La coscienza del ragazzo e , in trasparenza, quella dei suoi docenti) appare vocata a conoscere,  è il definirsi di un volto che non può che attivamente volgersi ad altro? Al colto non-lettore delle cm ministeriali degli ultimi vent’anni non interessa la cosa della maggior parte degli psicologi e dei docimologi ; in pedagogia fenomenologica il conoscere non è materia “fermabile” (il movimento gli è essenziale), oggettivabile in un voto.

La lettura del curriculum potrebbe mostrare come la coscienza attraverso le esperienze si stia volgendo in conoscenza, e non come un fatto ma come un evento.

La coscienza avvia alla conoscenza quando trattiene il soggetto dal non perdersi nei fatti decentrandosi da sè fino a perderne nozione; quando lo fa riflettere sugli atti, assumere consapevolmente  nuove disposizioni, autoeducarsi  attraversando gli eventi e le discipline come plurali campi di esperienza.

Prima di leggere il curriculum del ragazzo bisognerebbe aver letto il  progetto della scuola. Era atto a generare autonomia intellettuale, morale ed estetica? O il mondo vi era posto solo come lo scenario precostituito di una conoscenza “oggettiva” ovvero prescindente da ogni coscienza, senza storia , prefabbricata, epistemica, astorica, artificiosa, strumentale? Un elenco di dettagliati e pertanto insignificanti (che non accennano ad altro) obiettivi da raggiungere?

Anno 2125: preziosa e consapevole intenzionalità delle storie

Nelle scuole integrate nella pedagogia ministeriale e nelle università di obbedienza confindustriale si è soliti presentare un quadro di conoscenze epi-stemiche, che stanno sopra il fluire delle storie personali e dell’attività rappresentatrice dei soggetti individuale e collettivi.  Vi si inscena un sapere astratto strappato dal terreno delle storie. L’ancor prevalente didattica tardomoderna (quella dei PM, i programmi ministeriali) pretende invece che il soggetto dimentichi se stesso per apprendere senz’altro la verità senza soggetto delle discipline senza discepolo.

Nell’auspicabile esame di Stato del 2125, recuperata la tradizione idealistica,  ogni domanda e ogni risposta son sempre domanda e risposta consapevolmente di qualcuno, e questo qualcuno va posto onestamente, disinteressatamente in discussione insieme al suo dire. Ma in quell’anno occorre anche non esaurire l’impegno nel soggetto della domanda, se non altro perché anche il nostro modo di guardarlo è soggettivo e potrebbe essere viziato da necessità di autogiustificazioni; soprattutto perché, oltre a noi e al nostro interlocutore, forse il mondo attende di essere conosciuto, attende da sempre (e attenderà per sempre) di svelare con un’idea il mistero della sua verità originaria.

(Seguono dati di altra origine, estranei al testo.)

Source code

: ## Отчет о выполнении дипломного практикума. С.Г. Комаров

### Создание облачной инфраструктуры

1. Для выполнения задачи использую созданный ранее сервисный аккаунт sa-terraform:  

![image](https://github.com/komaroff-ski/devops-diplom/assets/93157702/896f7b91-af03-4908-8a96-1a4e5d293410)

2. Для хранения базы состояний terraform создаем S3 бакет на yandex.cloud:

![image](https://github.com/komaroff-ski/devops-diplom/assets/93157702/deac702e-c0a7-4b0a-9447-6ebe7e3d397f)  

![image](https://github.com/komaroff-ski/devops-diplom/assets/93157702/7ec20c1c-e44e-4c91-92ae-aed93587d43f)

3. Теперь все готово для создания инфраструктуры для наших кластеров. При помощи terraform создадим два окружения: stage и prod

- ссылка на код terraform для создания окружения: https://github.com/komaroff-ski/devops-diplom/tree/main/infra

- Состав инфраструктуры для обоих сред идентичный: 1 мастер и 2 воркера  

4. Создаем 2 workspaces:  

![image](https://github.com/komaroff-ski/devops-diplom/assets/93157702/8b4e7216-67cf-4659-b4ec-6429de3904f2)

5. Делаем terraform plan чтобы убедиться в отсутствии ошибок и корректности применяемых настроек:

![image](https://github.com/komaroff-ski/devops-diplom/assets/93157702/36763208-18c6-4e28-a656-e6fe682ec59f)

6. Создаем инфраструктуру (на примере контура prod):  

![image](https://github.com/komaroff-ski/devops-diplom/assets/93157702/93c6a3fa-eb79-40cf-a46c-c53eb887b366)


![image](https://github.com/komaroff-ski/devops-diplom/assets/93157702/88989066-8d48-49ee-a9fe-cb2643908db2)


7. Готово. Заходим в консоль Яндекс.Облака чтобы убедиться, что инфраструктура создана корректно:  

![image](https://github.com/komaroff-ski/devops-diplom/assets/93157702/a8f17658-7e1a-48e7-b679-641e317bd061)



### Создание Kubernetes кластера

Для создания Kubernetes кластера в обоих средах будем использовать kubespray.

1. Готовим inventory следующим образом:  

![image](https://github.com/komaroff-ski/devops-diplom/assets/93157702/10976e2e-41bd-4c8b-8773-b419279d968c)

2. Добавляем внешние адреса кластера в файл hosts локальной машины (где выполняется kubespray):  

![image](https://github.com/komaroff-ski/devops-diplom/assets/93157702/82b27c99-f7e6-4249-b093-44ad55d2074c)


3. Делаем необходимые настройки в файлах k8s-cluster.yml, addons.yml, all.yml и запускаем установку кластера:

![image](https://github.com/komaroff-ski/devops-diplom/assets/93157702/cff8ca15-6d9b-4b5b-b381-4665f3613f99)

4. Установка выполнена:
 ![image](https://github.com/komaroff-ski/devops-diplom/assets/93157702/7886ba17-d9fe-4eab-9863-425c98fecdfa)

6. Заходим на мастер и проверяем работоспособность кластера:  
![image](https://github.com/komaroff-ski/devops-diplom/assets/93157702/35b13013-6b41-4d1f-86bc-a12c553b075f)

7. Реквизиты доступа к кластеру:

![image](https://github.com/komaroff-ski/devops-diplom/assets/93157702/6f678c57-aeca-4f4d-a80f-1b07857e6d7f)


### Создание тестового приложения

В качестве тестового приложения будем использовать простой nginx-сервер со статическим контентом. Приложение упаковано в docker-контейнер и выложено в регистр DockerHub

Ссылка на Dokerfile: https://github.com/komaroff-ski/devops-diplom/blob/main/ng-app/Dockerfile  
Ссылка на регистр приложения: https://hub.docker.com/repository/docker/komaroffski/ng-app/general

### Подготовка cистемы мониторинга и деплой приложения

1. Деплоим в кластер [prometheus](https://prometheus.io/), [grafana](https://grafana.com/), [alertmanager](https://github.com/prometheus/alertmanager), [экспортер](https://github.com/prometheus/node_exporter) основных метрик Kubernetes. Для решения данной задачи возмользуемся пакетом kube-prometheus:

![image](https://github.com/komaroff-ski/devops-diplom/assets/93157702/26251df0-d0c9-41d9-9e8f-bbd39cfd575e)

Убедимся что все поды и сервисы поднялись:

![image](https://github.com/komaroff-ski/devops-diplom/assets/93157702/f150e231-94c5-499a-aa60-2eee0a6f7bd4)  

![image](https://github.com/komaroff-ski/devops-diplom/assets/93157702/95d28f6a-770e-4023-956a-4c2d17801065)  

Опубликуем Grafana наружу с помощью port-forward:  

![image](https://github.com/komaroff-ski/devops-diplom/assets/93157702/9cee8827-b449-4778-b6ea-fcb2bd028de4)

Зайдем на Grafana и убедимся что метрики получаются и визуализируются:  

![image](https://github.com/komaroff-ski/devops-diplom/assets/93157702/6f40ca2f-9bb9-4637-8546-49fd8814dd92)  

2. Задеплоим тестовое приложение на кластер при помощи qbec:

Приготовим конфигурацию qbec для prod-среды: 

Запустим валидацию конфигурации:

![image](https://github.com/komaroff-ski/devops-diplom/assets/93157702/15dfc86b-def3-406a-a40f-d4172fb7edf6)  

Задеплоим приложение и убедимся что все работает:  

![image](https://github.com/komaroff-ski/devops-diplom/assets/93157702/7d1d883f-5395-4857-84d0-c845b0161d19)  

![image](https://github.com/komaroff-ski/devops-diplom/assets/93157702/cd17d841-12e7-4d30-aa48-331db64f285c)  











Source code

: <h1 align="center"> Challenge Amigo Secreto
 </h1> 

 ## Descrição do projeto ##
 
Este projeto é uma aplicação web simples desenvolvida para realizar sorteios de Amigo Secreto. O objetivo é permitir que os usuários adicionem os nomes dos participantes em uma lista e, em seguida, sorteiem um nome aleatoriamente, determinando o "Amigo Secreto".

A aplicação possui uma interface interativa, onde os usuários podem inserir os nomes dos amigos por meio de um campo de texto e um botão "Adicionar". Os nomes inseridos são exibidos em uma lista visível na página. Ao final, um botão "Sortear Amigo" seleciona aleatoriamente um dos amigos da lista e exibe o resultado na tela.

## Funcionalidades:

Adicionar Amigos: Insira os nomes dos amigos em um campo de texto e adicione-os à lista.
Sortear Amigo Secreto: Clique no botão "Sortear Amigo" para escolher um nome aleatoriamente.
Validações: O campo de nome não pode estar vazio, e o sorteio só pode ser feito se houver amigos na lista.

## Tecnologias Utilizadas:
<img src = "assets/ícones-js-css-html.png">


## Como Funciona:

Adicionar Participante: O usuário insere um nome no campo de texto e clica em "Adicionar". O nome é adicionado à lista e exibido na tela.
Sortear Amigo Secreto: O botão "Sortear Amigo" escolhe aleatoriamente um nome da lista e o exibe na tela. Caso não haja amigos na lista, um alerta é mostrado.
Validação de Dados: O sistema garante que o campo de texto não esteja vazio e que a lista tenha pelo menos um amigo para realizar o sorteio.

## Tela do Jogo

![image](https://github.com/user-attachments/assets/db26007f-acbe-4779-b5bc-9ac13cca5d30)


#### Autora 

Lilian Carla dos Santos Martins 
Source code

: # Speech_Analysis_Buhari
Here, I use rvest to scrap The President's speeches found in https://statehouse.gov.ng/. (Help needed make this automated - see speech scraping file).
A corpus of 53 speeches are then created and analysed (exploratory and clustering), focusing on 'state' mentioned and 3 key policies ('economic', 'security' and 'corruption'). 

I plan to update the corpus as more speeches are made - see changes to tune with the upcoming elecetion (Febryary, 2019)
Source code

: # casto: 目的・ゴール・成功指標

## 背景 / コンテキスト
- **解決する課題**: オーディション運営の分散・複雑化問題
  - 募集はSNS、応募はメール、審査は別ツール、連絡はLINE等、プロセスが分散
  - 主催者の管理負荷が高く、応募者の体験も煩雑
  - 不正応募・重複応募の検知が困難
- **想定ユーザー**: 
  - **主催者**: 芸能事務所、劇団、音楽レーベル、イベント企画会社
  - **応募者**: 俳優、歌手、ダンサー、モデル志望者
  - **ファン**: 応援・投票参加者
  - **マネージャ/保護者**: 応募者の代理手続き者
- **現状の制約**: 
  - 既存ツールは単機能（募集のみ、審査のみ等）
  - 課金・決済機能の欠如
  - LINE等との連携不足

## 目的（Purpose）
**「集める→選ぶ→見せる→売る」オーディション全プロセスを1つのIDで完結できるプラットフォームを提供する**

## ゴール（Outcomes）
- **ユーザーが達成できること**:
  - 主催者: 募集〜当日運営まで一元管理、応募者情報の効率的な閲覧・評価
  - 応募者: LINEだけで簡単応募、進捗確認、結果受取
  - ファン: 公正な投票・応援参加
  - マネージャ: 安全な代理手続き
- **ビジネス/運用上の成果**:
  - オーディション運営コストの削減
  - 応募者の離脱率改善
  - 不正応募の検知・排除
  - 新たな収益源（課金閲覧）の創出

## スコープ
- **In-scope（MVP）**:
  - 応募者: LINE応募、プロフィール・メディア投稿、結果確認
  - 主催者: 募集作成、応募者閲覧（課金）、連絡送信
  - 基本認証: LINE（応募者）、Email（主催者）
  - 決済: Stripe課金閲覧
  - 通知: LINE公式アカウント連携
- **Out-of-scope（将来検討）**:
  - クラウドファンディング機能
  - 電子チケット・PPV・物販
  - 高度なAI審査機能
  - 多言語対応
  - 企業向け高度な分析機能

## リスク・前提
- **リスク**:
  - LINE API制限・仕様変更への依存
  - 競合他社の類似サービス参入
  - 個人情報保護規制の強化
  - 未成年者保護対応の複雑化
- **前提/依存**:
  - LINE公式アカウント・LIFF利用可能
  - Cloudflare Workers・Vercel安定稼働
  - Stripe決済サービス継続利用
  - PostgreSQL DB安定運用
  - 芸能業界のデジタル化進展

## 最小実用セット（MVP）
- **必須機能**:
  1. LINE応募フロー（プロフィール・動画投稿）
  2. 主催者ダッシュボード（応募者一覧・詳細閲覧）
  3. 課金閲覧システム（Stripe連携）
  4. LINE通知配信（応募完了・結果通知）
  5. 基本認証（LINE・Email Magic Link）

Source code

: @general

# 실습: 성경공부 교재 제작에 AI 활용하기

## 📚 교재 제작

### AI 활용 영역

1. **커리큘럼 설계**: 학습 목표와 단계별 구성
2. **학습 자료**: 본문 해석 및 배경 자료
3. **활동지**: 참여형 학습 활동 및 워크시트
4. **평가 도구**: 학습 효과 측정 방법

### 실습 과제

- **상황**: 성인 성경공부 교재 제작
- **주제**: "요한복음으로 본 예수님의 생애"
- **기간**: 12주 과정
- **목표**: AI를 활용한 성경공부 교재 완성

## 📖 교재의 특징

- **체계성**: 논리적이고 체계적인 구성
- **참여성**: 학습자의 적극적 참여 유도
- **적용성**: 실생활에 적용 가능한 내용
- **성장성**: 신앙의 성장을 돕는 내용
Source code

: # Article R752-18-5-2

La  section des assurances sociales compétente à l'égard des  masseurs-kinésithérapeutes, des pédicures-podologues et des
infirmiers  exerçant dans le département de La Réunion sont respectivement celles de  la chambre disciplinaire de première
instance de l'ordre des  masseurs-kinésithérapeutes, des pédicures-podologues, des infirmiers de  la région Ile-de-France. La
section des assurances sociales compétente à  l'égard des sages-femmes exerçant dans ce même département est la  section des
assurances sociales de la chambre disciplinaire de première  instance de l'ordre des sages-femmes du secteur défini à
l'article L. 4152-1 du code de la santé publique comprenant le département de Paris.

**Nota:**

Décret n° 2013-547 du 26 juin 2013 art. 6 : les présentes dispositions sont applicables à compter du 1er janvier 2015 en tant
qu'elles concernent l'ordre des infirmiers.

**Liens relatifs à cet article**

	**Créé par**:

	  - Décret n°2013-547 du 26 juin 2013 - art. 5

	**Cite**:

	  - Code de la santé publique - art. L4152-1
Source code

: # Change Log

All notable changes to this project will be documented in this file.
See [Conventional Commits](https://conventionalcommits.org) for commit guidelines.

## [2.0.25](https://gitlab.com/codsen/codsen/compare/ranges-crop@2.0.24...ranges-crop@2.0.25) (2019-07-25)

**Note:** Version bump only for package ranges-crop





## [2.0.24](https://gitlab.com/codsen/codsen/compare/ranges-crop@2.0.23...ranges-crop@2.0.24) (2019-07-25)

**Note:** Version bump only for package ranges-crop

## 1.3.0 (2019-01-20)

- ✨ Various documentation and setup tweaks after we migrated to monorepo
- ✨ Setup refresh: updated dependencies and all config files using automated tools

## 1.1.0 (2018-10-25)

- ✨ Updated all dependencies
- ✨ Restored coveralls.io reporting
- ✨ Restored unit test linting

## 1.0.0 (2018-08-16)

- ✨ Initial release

Penso che ogni atto di conoscenza -e ogni conoscenza intesa come stratificazione storica di conoscenze, disciplina- sia derivato dalle proprie radici, partigiano, intenzionato e intenzionante. Soprattutto quando vi sia l’ingenua convinzione di esser di fronte alla “cosa in sé” (fenomeno rappresentativo in rapporto a un contenuto, costituito essenzialmente da una direzione verso un oggetto e poco d’altro). L’atteggiamento docimologico, epistemico dunque non epistemologico, fa smarrire coscienza e conoscenza.

L’intenzionalità pedagogica è nel tendersi verso l’oggetto su di una linea di trascendenza; nel trascendersi il soggetto non può lasciare indietro se stesso ma senza l’atto del trascendersi un se stesso autentico non può nemmeno avere autenticamente luogo

In ambito pedagogico il lasciar vedere si sviluppa nel lasciar essere, che non è lasciar perdere ma costruire un orizzonte di attesa che il soggetto avverta come chiamata a esperire se stesso nel confronto con scenari di evidenze senza consistenza, e di evidenze più consistenti, dove però mai l’evidenza sia posta come indipendente dalla storia del soggetto che l’avverte e/o la presenta come tale.